Dr. Strange Versus Global Cooling

Global-warming denialists often proclaim that in the 1970s scientists predicted global cooling, then in the 1980s suddenly changed their minds to global warming. Implication: scientists are always changing their minds, so don’t take them seriously when they declare that the world has been warming for decades and is going to get a lot hotter before it’s through. What’ll the big scare be tomorrow? Global polka-dots? Hah!

It’s effective rhetoric even though it makes no sense: So what if scientists have changed their minds — isn’t that what they’re supposed to do, when the facts warrant it? But the point is moot anyway because the story is false. There was no 1970s global cooling scare—not among scientists. A few scientists did suggest that cooling was a possibility, but the overwhelming majority, as reviews of the literature have shown, said that global warming was on its way. This view solidified in the 1980s with increasingly deep knowledge of atmospheric physics. And warming is exactly what we have seen since then and will continue to see: the first decade of the 21st century was, according to NASA, the hottest in the instrumental record, which goes back to before the Civil War.

Whence, then, the myth of the Great ’70s Global Cooling Scare? Several pop media outlets, such as Newsweek (“The Cooling World,” April 28, 1975), did actually publish scare stories on global cooling. These grossly misrepresented the state of the climate science; their contribution to human understanding has been entirely negative, as they now make excellent ammo for the anti-science crowd.

But not all popular media were fooled. Marvel Comics, trying hard in the 1970s to be hip on issues like race, drug addiction, and urban alienation, managed to get it basically right. In Doctor Strange No. 6, February, 1975, the good-guy sorcerer Dr. Strange and his lover/sidekick Clea are confronted by a bitter heroin addict while walking in Central Park. The man points to the sky and says:

dr strange 1.jpg

Right on! Well, the science is a little wrinkled — nothing is “cutting the oxygen,” and you can’t see the stuff that’s causing the greenhouse effect — but what do you expect from a heroin addict? In any case, Dr. Strange author Steve Englehart landed a lot closer to the mark than the high-paid babblers at Newsweek, Time, and elsewhere who were ignoring the scientific literature and pushing global cooling.

That one slightly awkward frame does not do justice to the trademark fluidity of artist Gene Colan’s pencils. Here it is in its full-page context (well-handled by inker Klaus Janson):

dr strange 2.jpg

The moral: if you want to understand the world, you are infinitely better off reading comics than listening to the likes of George Will and Rush Limbaugh, who are still dishonestly pushing the myth of a 70s global-cooling consensus among scientists.

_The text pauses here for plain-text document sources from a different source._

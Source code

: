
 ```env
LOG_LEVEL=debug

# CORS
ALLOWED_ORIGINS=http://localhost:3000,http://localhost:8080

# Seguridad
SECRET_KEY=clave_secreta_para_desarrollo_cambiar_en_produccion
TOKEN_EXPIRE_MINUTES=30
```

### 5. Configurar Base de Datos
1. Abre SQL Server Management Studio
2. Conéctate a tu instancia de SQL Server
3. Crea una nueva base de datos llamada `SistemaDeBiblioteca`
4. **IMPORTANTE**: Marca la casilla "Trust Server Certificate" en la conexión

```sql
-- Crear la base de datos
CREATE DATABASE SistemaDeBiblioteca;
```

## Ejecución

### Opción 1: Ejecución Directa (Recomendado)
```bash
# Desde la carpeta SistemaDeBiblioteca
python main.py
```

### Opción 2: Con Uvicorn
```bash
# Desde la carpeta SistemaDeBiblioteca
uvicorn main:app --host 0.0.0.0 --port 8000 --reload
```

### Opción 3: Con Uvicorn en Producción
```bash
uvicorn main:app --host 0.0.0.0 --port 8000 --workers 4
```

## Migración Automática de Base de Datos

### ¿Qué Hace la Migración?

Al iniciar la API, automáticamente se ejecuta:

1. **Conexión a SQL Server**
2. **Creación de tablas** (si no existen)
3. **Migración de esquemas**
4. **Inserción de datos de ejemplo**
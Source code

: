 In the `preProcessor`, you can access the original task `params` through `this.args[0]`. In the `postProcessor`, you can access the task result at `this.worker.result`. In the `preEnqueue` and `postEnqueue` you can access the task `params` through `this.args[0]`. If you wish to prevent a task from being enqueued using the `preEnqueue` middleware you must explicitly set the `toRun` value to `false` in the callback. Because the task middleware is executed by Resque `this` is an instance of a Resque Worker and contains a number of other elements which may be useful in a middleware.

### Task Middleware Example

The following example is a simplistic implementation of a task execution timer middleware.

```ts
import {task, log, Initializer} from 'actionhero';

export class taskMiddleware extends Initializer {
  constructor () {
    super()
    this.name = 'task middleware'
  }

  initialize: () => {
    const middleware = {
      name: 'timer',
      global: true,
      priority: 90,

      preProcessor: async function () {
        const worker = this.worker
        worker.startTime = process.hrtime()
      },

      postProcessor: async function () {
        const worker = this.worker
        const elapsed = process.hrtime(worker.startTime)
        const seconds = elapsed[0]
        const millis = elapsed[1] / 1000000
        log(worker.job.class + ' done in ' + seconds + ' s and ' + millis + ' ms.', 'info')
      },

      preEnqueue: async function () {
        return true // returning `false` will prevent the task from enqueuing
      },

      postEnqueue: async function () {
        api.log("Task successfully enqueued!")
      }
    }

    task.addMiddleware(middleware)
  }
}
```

But climate-change denialism is here to stay no matter how many comic books we read (and I read my share). Its star may rise higher or sink lower but it will never set, no matter how hot the climate gets, because no form of denialism, once deeply entrenched in a wide following, has ever totally disappeared from the face of the earth. As Dr. Strange says in the last frame, “It is beyond even a sorcerer supreme!”


1 comment:

  1. That's funny.

    Seriously, I've done an awful lot of work on air quality control systems in industrial applications; eg refineries, chemical plants, powerhouses.
    It irks me to no end when people want to question the science of greenhouse gases.
    We figured out what to do about acid rain, and ozone depletion was next. Technology will be our weapon of choice in dealing with carbon emissions. (and if you haven't heard of the XONON system, check it out. Reduces NOx emissions in gas-burners.)

    &fwiw, Bush didn't push the Kyoto Protocol not because the science was unsound, but because he felt there would be nothing left to bring China and India to the bargaining table if the US had already signed on. At least, according to him, that is.